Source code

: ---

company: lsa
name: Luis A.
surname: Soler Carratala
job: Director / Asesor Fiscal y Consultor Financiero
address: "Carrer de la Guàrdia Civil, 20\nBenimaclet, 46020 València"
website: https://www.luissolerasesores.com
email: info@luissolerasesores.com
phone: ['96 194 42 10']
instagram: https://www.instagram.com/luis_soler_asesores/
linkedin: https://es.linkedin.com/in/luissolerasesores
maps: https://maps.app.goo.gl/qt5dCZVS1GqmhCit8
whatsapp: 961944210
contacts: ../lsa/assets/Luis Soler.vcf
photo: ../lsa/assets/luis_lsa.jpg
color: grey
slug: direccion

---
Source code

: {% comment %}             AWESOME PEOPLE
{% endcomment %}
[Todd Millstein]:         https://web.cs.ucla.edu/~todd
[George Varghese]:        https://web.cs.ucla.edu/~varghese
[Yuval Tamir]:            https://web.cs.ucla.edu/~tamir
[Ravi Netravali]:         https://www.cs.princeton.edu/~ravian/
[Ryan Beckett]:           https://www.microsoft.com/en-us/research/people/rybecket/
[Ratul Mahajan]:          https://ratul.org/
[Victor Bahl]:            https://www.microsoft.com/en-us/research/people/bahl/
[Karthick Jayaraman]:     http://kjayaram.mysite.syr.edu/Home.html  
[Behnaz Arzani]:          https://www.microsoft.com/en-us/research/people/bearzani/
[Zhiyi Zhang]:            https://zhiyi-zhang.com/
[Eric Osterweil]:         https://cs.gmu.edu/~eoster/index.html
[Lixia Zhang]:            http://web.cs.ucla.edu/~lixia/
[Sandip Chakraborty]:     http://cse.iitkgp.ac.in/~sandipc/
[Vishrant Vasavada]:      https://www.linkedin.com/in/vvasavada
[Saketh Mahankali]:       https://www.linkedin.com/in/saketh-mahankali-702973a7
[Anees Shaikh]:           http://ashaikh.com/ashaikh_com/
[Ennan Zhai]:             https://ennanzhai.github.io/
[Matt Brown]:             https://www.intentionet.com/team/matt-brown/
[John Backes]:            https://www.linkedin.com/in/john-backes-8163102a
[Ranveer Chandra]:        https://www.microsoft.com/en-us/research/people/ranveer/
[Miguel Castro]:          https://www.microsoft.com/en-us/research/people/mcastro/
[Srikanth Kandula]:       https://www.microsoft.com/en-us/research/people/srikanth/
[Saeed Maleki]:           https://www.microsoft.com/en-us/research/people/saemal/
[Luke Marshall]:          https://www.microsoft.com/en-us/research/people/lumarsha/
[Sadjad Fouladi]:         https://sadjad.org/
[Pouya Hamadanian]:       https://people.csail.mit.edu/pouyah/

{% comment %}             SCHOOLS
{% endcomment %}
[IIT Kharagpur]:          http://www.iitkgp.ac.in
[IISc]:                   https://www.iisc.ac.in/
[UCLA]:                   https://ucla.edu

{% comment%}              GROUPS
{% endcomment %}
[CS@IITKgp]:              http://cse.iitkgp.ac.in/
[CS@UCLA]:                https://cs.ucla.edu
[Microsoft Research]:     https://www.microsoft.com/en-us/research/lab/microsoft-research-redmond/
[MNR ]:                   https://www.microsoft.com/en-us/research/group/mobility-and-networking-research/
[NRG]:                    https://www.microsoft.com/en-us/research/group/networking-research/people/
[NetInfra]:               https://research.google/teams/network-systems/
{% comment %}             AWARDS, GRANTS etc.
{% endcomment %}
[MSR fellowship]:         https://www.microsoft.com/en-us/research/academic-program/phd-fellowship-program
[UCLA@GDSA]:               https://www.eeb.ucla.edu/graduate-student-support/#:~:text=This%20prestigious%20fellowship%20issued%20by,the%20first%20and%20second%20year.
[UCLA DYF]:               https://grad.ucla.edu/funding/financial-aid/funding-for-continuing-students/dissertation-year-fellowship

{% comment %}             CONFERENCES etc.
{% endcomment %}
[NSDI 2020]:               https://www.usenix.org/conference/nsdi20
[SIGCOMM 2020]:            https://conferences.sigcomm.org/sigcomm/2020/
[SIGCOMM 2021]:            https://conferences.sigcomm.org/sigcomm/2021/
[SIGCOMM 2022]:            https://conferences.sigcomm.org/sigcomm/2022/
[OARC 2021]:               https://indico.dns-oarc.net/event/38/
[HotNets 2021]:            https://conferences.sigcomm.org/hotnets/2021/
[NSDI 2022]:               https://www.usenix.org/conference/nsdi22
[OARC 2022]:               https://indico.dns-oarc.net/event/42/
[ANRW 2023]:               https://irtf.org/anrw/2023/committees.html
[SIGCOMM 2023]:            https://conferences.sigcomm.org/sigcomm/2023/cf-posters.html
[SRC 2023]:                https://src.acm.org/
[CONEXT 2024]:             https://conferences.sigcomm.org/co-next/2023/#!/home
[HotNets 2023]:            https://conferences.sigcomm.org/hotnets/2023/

════

## Work task
From the records above, pull out every line containing the word "Zhang".

## Response below
[Zhiyi Zhang]:            https://zhiyi-zhang.com/
[Lixia Zhang]:            http://web.cs.ucla.edu/~lixia/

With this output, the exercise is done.